Aquella certera radiografía publicada el 20 de junio bajo el título «En La Voz decimos no» se quedó corta sobre las verdaderas pretensiones del líder socialista. Entonces habían pasado apenas cincuenta días desde que Pedro Sánchez amagara con dimitir tras recibir en la Moncloa la citación a Begoña Gómez como imputada. Desde aquellos días de abril que acabaron en un aquelarre en la calle Ferraz donde apenas cuatro mil militantes suplicaban a su líder que no se fuera entre golpes de pecho de María Jesús Montero y Santos Cerdán, han pasado casi cinco meses, pero la sensación de improvisación que desprenden las maniobras del socialista no hace más que acrecentarse.
Así, lejos de someterse a las preguntas de la prensa independiente o de aceptar regular la figura de la mujer del presidente para evitar la colisión de intereses, Sánchez ha embarcado a sus leales en una batalla contra todo aquel que ose poner en duda la actuación de Begoña Gómez. Los que discrepan lo hacen en voz baja y están fuera de los círculos de poder. Por eso, lo importante es silenciar a los que le cuestionan su lealtad a los principios del PSOE, de Felipe González a Juan Luis Cebrián. Cualquier disidente es encuadrado en el facherío y bajo la amenaza antifascista se hace la vista gorda desde los negocietes de Begoña al absentismo laboral y la misteriosa fortuna de su hermano David, sin olvidar la cuantiosa donación a la ONU para lograr el traslado a Madrid de la ignota cuñada japonesa.

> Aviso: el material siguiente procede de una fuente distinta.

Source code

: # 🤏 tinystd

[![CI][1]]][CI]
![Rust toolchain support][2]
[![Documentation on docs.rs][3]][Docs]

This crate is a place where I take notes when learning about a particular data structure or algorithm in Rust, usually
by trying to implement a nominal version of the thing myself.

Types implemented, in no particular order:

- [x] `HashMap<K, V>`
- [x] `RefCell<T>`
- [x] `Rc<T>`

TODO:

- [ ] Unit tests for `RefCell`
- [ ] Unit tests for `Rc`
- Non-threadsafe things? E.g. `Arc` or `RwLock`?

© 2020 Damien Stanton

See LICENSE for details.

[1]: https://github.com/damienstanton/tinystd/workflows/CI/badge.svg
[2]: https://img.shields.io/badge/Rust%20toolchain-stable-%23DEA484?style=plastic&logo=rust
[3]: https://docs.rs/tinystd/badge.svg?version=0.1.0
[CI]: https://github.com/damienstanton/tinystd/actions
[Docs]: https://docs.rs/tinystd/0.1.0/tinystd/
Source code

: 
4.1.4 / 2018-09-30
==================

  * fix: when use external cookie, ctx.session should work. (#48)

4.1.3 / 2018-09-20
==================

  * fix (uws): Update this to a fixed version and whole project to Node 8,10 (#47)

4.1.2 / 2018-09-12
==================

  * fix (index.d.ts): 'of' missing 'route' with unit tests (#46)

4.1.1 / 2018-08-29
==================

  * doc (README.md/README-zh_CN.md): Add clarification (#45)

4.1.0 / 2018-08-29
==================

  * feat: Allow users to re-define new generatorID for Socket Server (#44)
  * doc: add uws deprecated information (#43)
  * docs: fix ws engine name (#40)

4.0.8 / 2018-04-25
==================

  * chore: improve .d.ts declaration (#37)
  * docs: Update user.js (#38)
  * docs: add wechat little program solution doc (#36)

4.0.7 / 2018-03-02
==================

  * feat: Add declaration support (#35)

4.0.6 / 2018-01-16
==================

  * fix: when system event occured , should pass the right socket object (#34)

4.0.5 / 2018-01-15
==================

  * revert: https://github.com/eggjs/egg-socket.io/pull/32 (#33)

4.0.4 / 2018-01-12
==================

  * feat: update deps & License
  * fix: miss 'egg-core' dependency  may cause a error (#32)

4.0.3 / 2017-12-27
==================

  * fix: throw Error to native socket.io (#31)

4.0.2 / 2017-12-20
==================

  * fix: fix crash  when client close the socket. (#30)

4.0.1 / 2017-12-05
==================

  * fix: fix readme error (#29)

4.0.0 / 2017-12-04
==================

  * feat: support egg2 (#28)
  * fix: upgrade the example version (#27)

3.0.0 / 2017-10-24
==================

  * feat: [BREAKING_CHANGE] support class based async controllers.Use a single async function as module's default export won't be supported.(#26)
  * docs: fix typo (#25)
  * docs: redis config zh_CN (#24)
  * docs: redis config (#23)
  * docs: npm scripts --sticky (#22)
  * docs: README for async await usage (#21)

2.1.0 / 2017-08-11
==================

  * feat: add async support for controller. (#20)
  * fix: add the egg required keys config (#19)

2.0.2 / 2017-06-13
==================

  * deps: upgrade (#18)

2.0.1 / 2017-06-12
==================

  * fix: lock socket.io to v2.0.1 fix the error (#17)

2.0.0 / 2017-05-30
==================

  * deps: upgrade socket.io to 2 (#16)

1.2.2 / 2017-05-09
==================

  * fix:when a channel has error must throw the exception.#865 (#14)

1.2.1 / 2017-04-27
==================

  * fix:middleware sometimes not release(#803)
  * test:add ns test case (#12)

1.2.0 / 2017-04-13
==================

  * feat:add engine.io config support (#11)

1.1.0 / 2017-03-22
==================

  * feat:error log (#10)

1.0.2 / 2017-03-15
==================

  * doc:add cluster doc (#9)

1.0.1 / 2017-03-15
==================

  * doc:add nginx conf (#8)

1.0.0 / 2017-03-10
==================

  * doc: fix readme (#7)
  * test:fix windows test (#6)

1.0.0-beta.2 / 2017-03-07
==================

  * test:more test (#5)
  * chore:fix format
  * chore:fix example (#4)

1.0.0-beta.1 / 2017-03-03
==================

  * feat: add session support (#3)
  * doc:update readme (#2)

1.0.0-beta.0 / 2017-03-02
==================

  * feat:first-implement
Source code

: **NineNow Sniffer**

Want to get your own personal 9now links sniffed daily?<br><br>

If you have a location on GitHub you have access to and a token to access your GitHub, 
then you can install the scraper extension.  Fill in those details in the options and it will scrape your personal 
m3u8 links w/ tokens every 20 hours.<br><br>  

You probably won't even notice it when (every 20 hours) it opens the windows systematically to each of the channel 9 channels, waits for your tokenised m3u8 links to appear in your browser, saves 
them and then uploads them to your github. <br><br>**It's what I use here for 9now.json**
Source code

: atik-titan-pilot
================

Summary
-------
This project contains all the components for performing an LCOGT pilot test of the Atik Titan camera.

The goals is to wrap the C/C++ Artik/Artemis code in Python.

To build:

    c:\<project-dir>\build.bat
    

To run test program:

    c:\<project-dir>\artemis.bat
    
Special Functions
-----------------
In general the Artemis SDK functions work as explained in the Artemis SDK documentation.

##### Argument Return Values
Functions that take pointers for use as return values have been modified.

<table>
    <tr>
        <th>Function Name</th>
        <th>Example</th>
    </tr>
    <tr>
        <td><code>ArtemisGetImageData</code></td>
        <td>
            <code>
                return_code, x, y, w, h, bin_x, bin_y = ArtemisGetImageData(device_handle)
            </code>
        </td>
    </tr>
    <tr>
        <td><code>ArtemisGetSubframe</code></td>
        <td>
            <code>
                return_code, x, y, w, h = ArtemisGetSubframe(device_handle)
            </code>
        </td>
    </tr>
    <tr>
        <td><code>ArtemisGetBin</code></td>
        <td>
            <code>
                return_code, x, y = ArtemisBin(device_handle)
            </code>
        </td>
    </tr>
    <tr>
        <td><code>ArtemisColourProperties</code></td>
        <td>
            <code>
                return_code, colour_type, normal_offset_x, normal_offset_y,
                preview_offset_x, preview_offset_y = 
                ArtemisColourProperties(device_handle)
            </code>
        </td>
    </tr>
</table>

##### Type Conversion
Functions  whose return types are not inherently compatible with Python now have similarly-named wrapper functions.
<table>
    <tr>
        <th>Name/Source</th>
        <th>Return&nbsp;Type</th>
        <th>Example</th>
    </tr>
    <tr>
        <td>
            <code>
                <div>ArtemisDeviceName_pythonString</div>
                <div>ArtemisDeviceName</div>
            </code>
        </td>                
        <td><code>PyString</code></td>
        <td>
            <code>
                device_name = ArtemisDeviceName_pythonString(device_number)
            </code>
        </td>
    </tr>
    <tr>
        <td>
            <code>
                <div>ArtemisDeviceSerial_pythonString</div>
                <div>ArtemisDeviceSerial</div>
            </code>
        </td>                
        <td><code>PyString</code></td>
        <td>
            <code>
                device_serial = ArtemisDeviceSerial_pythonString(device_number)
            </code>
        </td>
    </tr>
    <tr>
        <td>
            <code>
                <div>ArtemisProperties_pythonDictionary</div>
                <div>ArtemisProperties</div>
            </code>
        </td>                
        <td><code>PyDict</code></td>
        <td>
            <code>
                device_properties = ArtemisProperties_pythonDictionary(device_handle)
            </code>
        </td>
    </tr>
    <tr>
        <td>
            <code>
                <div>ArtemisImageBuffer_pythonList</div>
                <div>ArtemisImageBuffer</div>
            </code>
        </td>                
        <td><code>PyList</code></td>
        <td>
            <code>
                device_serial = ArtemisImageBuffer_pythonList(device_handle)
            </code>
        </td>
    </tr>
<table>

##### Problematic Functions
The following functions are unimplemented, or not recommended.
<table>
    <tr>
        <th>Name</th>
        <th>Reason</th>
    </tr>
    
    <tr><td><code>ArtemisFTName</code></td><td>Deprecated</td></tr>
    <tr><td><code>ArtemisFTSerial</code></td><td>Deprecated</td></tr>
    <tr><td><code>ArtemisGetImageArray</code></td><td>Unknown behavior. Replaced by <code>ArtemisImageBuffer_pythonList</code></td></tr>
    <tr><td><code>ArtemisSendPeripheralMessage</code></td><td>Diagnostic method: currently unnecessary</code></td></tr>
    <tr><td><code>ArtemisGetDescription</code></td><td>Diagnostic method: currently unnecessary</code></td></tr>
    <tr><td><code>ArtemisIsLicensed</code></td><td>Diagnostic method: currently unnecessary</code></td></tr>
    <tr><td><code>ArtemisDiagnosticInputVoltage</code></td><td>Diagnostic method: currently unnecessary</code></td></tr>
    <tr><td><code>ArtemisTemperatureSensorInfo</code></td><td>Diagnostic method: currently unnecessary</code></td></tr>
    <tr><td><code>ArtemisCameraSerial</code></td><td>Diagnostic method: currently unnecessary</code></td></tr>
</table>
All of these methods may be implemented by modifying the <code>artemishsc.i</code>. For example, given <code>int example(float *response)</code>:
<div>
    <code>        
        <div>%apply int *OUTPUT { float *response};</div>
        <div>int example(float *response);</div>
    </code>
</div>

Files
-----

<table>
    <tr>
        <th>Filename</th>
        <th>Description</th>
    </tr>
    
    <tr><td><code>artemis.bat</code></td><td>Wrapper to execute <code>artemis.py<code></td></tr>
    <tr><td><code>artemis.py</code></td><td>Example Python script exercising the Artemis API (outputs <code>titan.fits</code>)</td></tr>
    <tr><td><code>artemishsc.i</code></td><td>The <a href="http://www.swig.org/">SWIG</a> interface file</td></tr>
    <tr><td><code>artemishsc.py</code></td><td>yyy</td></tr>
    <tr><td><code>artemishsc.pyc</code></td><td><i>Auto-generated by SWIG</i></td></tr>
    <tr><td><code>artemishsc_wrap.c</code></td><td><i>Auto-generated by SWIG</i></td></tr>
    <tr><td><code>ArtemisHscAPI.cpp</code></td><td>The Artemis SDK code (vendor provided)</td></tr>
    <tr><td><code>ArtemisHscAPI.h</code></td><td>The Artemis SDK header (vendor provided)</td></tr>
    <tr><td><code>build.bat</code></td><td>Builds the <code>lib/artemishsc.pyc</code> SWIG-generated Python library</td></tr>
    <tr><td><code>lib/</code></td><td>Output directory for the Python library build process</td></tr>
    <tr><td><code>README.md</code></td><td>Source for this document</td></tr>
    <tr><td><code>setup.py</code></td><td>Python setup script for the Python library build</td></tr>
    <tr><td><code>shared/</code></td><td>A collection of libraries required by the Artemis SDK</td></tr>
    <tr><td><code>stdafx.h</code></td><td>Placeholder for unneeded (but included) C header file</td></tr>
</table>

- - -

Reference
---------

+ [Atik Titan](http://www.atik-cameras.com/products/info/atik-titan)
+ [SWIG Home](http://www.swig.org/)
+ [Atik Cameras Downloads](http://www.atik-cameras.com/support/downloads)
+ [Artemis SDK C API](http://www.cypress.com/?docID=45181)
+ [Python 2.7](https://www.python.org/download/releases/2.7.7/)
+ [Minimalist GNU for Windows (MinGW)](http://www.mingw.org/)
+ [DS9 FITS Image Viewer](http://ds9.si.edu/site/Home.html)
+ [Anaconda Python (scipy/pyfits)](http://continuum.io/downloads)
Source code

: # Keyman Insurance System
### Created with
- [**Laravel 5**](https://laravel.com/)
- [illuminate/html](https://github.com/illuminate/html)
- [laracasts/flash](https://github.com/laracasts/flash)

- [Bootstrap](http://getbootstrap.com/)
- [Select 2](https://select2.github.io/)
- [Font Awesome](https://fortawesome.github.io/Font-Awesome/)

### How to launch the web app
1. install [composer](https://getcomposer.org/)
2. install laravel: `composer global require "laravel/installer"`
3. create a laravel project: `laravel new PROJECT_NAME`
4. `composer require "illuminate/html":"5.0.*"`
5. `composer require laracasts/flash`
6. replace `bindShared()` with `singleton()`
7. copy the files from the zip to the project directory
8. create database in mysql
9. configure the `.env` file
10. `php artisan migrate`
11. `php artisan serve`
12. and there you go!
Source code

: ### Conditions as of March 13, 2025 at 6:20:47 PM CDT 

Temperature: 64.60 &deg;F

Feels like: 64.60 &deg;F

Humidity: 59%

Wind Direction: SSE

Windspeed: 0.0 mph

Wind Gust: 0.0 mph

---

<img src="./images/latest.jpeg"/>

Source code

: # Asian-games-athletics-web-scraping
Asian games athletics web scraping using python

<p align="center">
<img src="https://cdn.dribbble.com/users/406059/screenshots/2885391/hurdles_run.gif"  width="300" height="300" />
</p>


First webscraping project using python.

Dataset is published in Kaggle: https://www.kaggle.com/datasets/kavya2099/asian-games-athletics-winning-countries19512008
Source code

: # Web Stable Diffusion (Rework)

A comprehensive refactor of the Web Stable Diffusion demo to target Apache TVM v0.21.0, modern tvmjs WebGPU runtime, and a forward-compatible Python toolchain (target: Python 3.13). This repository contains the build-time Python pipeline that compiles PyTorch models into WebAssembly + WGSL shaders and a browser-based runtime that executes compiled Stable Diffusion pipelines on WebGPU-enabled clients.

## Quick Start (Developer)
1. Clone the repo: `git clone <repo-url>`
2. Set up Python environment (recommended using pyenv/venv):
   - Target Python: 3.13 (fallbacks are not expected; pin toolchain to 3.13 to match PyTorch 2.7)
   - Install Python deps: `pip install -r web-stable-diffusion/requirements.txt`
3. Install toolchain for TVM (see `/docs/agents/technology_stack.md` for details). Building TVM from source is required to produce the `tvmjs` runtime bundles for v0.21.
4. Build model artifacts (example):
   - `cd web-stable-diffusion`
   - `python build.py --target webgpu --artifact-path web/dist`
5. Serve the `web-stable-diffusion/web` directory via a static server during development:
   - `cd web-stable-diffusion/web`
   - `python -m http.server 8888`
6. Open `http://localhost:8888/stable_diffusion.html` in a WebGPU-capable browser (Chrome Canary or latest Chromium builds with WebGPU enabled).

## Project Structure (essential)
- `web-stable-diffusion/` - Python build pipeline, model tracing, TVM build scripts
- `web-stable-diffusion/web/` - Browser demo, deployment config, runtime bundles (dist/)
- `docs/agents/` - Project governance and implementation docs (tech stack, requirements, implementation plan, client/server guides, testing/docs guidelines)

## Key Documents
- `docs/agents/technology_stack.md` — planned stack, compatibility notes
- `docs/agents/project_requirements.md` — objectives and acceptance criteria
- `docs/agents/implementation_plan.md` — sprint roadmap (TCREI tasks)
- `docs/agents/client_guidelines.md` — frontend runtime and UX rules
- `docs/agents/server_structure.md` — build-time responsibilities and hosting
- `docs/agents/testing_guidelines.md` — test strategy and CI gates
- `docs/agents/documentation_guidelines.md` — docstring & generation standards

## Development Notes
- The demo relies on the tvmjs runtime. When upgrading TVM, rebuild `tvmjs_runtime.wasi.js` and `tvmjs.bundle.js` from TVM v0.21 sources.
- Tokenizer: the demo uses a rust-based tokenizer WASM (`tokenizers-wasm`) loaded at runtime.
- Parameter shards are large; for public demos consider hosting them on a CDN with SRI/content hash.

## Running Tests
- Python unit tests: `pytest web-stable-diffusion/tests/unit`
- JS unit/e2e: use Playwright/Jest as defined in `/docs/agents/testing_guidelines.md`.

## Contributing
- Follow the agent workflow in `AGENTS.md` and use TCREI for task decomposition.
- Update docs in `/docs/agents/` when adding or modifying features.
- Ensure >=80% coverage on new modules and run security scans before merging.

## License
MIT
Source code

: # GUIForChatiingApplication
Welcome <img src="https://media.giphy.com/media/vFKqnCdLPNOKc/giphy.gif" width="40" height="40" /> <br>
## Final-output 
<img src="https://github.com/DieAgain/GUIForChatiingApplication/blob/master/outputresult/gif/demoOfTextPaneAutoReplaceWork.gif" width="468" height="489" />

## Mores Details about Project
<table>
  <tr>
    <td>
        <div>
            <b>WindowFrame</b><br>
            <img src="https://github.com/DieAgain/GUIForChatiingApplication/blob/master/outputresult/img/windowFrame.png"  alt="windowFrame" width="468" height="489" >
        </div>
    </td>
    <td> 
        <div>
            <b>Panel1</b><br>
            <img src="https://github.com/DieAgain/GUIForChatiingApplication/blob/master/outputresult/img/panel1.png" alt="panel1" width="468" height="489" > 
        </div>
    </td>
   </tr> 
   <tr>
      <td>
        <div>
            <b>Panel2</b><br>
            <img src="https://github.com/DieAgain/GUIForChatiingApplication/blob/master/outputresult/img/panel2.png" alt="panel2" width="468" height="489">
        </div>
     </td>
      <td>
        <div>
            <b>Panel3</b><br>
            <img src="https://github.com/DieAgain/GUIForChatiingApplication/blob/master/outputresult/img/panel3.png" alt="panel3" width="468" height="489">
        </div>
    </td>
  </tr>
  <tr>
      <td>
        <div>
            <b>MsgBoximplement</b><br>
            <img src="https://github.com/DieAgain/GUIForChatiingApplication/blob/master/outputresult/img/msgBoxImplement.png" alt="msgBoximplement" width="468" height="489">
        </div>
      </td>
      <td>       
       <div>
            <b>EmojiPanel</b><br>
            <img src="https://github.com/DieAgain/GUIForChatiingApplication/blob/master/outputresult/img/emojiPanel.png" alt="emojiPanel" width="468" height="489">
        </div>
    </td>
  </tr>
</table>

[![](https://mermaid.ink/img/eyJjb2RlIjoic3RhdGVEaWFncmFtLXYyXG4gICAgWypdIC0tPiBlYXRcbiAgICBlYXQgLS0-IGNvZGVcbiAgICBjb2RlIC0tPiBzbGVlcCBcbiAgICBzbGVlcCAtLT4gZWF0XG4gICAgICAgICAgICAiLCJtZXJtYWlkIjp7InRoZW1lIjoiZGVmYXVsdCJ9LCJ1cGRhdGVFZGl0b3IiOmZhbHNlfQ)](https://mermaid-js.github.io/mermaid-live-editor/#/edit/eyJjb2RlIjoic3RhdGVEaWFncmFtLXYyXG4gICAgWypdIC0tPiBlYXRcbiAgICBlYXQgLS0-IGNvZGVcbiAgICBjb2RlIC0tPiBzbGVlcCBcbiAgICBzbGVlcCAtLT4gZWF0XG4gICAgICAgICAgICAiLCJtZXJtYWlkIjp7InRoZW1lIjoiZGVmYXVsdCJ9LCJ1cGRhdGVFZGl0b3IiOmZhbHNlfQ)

Y de todo eso no tiene la culpa la prensa. Como no la tuvo de los latrocinios de los ERE o la Gürtel. O de revelar las andanzas de Ábalos y el Tito Berni, como antes se hizo con Ignacio González o Zaplana. Como periodistas, no podemos aceptar que se limite la libertad de prensa y mucho menos que lo haga alguien de forma unilateral. Por mucho que Puigdemont u Otegi saliven con poner la mordaza a quien solo quiere informar. Saquen sus manos de la libertad de expresión, por favor.